ATLANTA - 12/19/2011
Earlier in the month, author and political commentator Peter Schweizer visited the Heritage Foundation in Washington, D.C. to discuss his new book "Throw Them All Out", a critique of crony capitalism on capitol hill.
"This [crony capitalism] is the most profound issue that we face in America in the 21st century," Schweizer told the small gathering.
As an example of some of the ethical issues present in American business politics, Mr. Schweizer used the IPO. Initial Public Offerings, or IPO's, are little more than legal bribery when offered to members of Congress while in session, according to Schweizer.
Think of it this way...If I was to approach a Congressperson with an undisclosed amount of money and ask for a particular political favor, the ethical ambiguity becomes quite clear.
On the other hand, if I was to tell a Congressperson that "Hey, my company's going public on such and such date, you can buy the stock at a discounted rate now and then sell it at profit on that date.
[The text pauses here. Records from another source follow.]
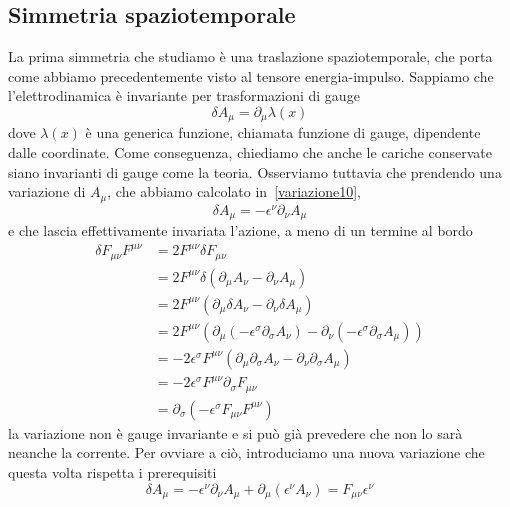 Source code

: \subsection{Simmetria spaziotemporale}
    La prima simmetria che studiamo è una traslazione spaziotemporale, che porta come abbiamo precedentemente visto al tensore energia-impulso. Sappiamo che l'elettrodinamica è invariante per trasformazioni di gauge 
\begin{equation*}
    \delta A_\mu = \partial_\mu \lambda(x)
\end{equation*}
    dove $\lambda(x)$ è una generica funzione, chiamata funzione di gauge, dipendente dalle coordinate. Come conseguenza, chiediamo che anche le cariche conservate siano invarianti di gauge come la teoria. Osserviamo tuttavia che prendendo una variazione di $A_\mu$, che abbiamo calcolato in~\eqref{variazione10}, 
\begin{equation*}
    \delta A_\mu = - \epsilon^\nu \partial_\nu A_\mu
\end{equation*}
    e che lascia effettivamente invariata l'azione, a meno di un termine al bordo
\begin{equation*}
\begin{aligned}
    \delta F_{\mu\nu} F^{\mu\nu} & = 2 F^{\mu\nu} \delta F_{\mu\nu} \\ & = 2 F^{\mu\nu} \delta (\partial_\mu A_\nu - \partial_\nu A_\mu) \\ & = 2 F^{\mu\nu} ( \partial_\mu \delta A_\nu - \partial_\nu \delta A_\mu) \\ & = 2 F^{\mu\nu} ( \partial_\mu (- \epsilon^\sigma \partial_\sigma A_\nu) - \partial_\nu (- \epsilon^\sigma \partial_\sigma A_\mu)) \\ & = - 2 \epsilon^\sigma F^{\mu\nu} ( \partial_\mu \partial_\sigma A_\nu - \partial_\nu \partial_\sigma A_\mu) \\ & = - 2 \epsilon^\sigma F^{\mu\nu} \partial_\sigma F_{\mu\nu} \\ & = \partial_\sigma (-\epsilon^\sigma F_{\mu\nu} F^{\mu\nu})
\end{aligned}
\end{equation*}
    la variazione non è gauge invariante e si può già prevedere che non lo sarà neanche la corrente. Per ovviare a ciò, introduciamo una nuova variazione che questa volta rispetta i prerequisiti 
\begin{equation*}
    \delta A_\mu = - \epsilon^\nu \partial_\nu A_\mu + \partial_\mu (\epsilon^\nu A_\nu) = F_{\mu\nu} \epsilon^\nu
\end{equation*}
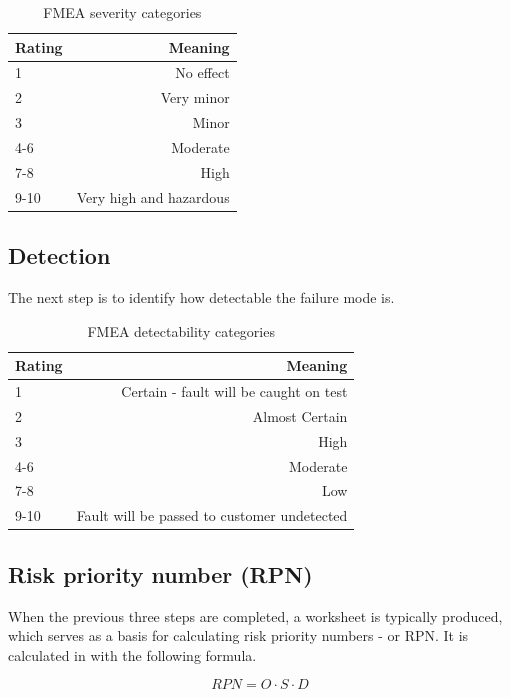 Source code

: \documentclass[10pt,oneside]{book}                  %
\begin{document}
\begin{table}[h]
\centering
    \begin{tabular}{ | l | r | }
    \hline
    Rating & Meaning \\ \hline \hline
    1      & No effect  \\ \hline
    2      & Very minor \\ \hline
    3      & Minor \\ \hline
    4-6    & Moderate \\ \hline
    7-8    & High \\ \hline
    9-10   & Very high and hazardous \\ \hline
    \end{tabular}
\caption{FMEA severity categories}
\label{table:fmea_severities}
\end{table}


\subsection{Detection}
\label{sec:fmea_detection}
The next step is to identify how detectable the failure mode is.
\begin{table}[h]
\centering
    \begin{tabular}{ | l | r | }
    \hline
    Rating & Meaning \\ \hline \hline
    1      & Certain - fault will be caught on test  \\ \hline
    2      & Almost Certain \\ \hline
    3      & High \\ \hline
    4-6    & Moderate \\ \hline
    7-8    & Low \\ \hline
    9-10   & Fault will be passed to customer undetected \\ \hline
    \end{tabular}
\caption{FMEA detectability categories}
\label{table:fmea_detectability}
\end{table}

\subsection{Risk priority number (RPN)}
When the previous three steps are completed, a worksheet is typically produced, which serves as a basis for calculating risk priority numbers - or RPN. It is calculated in with the following formula.

\begin{equation}
RPN = O \cdot S \cdot D
\end{equation}
\end{document}
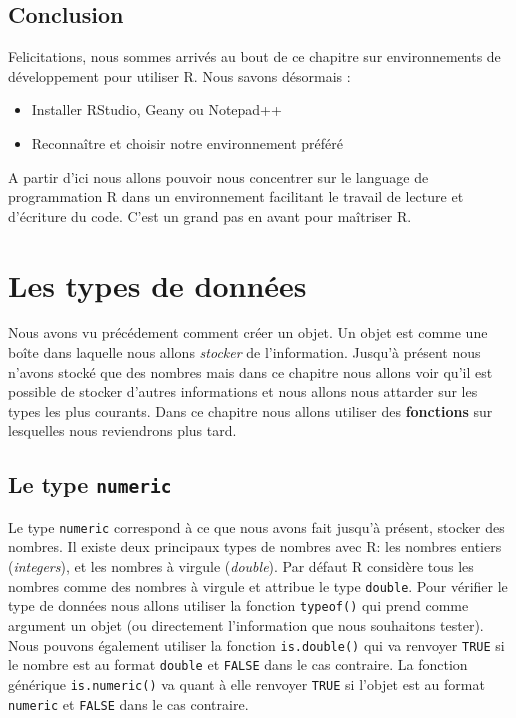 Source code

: \documentclass[]{book}
\providecommand{\tightlist}{%
  \setlength{\itemsep}{0pt}\setlength{\parskip}{0pt}}
\theoremstyle{definition}
\theoremstyle{definition}
\theoremstyle{definition}
\theoremstyle{remark}
\begin{document}
\section{Conclusion}\label{conclusion-1}

Felicitations, nous sommes arrivés au bout de ce chapitre sur
environnements de développement pour utiliser R. Nous savons désormais :

\begin{itemize}
\tightlist
\item
  Installer RStudio, Geany ou Notepad++
\item
  Reconnaître et choisir notre environnement préféré
\end{itemize}

A partir d'ici nous allons pouvoir nous concentrer sur le language de
programmation R dans un environnement facilitant le travail de lecture
et d'écriture du code. C'est un grand pas en avant pour maîtriser R.

\hypertarget{dataType1}{\chapter{Les types de données}\label{dataType1}}

Nous avons vu précédement comment créer un objet. Un objet est comme une
boîte dans laquelle nous allons \emph{stocker} de l'information. Jusqu'à
présent nous n'avons stocké que des nombres mais dans ce chapitre nous
allons voir qu'il est possible de stocker d'autres informations et nous
allons nous attarder sur les types les plus courants. Dans ce chapitre
nous allons utiliser des \textbf{fonctions} sur lesquelles nous
reviendrons plus tard.

\section{\texorpdfstring{Le type
\texttt{numeric}}{Le type numeric}}\label{le-type-numeric}

Le type \texttt{numeric} correspond à ce que nous avons fait jusqu'à
présent, stocker des nombres. Il existe deux principaux types de nombres
avec R: les nombres entiers (\emph{integers}), et les nombres à virgule
(\emph{double}). Par défaut R considère tous les nombres comme des
nombres à virgule et attribue le type \texttt{double}. Pour vérifier le
type de données nous allons utiliser la fonction \texttt{typeof()} qui
prend comme argument un objet (ou directement l'information que nous
souhaitons tester). Nous pouvons également utiliser la fonction
\texttt{is.double()} qui va renvoyer \texttt{TRUE} si le nombre est au
format \texttt{double} et \texttt{FALSE} dans le cas contraire. La
fonction générique \texttt{is.numeric()} va quant à elle renvoyer
\texttt{TRUE} si l'objet est au format \texttt{numeric} et
\texttt{FALSE} dans le cas contraire.
\end{document}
All you have to do is write this (or vote against this) bit of legislation...," the waters become somewhat murkier.
This is in essence insider trading, but all perfectly legal in terms of US Congressional business transactions.
House Speaker Nancy Pelosi is suspected to have engaged in this type of "legal graft". Pelosi was given access to 5,000 shares of VISA's IPO, valued initially at $44/share. When VISA went public, the shares jumped to $66/share. Pelosi netted $100,000 in one day.
In exchange for this, Schweizer speculates that Pelosi blocked Credit Card Reform legislation for the next 2 years.